▶ Task statement
Reproduce the data below word for word, setting aside any picture it holds.

[Collected data]
::::::::::

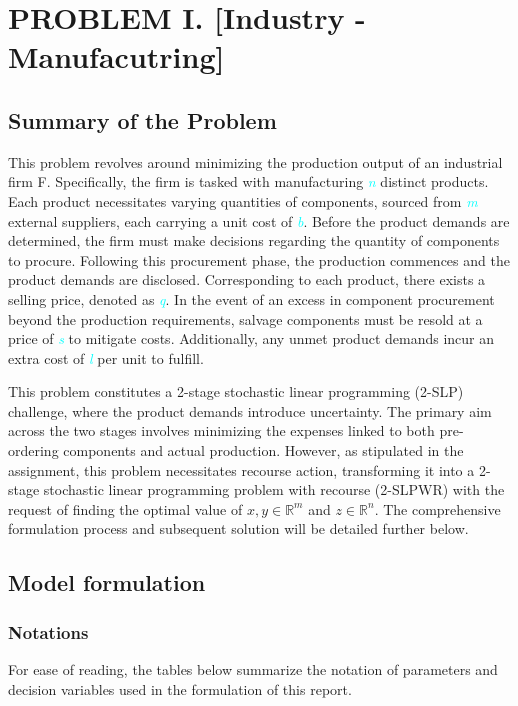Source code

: \newpage
\section{PROBLEM I. [Industry - Manufacutring]}
	\subsection{Summary of the Problem}

	\qquad This problem revolves around minimizing the production output of an industrial firm F. Specifically, the firm is tasked with manufacturing \textcolor{cyan}{\textit{n}} distinct products. Each product necessitates varying quantities of components, sourced from \textcolor{cyan}{\textit{m}} external suppliers, each carrying a unit cost of \textcolor{cyan}{\textit{b}}. Before the product demands are determined, the firm must make decisions regarding the quantity of components to procure. Following this procurement phase, the production commences and the product demands are disclosed. Corresponding to each product, there exists a selling price, denoted as \textcolor{cyan}{\textit{q}}. In the event of an excess in component procurement beyond the production requirements, salvage components must be resold at a price of \textcolor{cyan}{\textit{s}} to mitigate costs. Additionally, any unmet product demands incur an extra cost of \textcolor{cyan}{\textit{l}} per unit to fulfill.

	\qquad This problem constitutes a 2-stage stochastic linear programming (2-SLP) challenge, where the product demands introduce uncertainty. The primary aim across the two stages involves minimizing the expenses linked to both pre-ordering components and actual production. However, as stipulated in the assignment, this problem necessitates recourse action, transforming it into a 2-stage stochastic linear programming problem with recourse (2-SLPWR) with the request of finding the optimal value of $x,y \in \mathbb{R}^m$ and $z \in \mathbb{R}^n$. The comprehensive formulation process and subsequent solution will be detailed further below.
	
	\subsection{Model formulation}
		\subsubsection{Notations}
		
		\qquad For ease of reading, the tables below summarize the notation of parameters and decision variables used in 
the formulation of this report.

::::::::::

▶ Solution for this exercise
Source code

: \newpage
\section{PROBLEM I. [Industry - Manufacutring]}
	\subsection{Summary of the Problem}

	\qquad This problem revolves around minimizing the production output of an industrial firm F. Specifically, the firm is tasked with manufacturing \textcolor{cyan}{\textit{n}} distinct products. Each product necessitates varying quantities of components, sourced from \textcolor{cyan}{\textit{m}} external suppliers, each carrying a unit cost of \textcolor{cyan}{\textit{b}}. Before the product demands are determined, the firm must make decisions regarding the quantity of components to procure. Following this procurement phase, the production commences and the product demands are disclosed. Corresponding to each product, there exists a selling price, denoted as \textcolor{cyan}{\textit{q}}. In the event of an excess in component procurement beyond the production requirements, salvage components must be resold at a price of \textcolor{cyan}{\textit{s}} to mitigate costs. Additionally, any unmet product demands incur an extra cost of \textcolor{cyan}{\textit{l}} per unit to fulfill.

	\qquad This problem constitutes a 2-stage stochastic linear programming (2-SLP) challenge, where the product demands introduce uncertainty. The primary aim across the two stages involves minimizing the expenses linked to both pre-ordering components and actual production. However, as stipulated in the assignment, this problem necessitates recourse action, transforming it into a 2-stage stochastic linear programming problem with recourse (2-SLPWR) with the request of finding the optimal value of $x,y \in \mathbb{R}^m$ and $z \in \mathbb{R}^n$. The comprehensive formulation process and subsequent solution will be detailed further below.
	
	\subsection{Model formulation}
		\subsubsection{Notations}
		
		\qquad For ease of reading, the tables below summarize the notation of parameters and decision variables used in 
the formulation of this report.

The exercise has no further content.